[Exercise aim]:
In the copy, include no pictures, but reproduce every record exactly.

[Plain-text document sources]
⟨

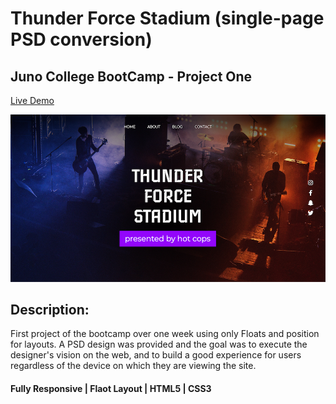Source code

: # Thunder Force Stadium (single-page PSD conversion)

## Juno College BootCamp - Project One

[Live Demo](https://mantonionip.github.io/thunder-force-stadium/)

![](assets/screenShot.png)

## Description:
First project of the bootcamp over one week using only Floats and position for layouts. A PSD design was provided and the goal was to execute the designer's vision on the web, and to build a good experience for users regardless of the device on which they are viewing the site.

#### Fully Responsive | Flaot Layout | HTML5 | CSS3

⟩

[Task answer]:
Source code

: # Thunder Force Stadium (single-page PSD conversion)

## Juno College BootCamp - Project One

[Live Demo](https://mantonionip.github.io/thunder-force-stadium/)

![](assets/screenShot.png)

## Description:
First project of the bootcamp over one week using only Floats and position for layouts. A PSD design was provided and the goal was to execute the designer's vision on the web, and to build a good experience for users regardless of the device on which they are viewing the site.

#### Fully Responsive | Flaot Layout | HTML5 | CSS3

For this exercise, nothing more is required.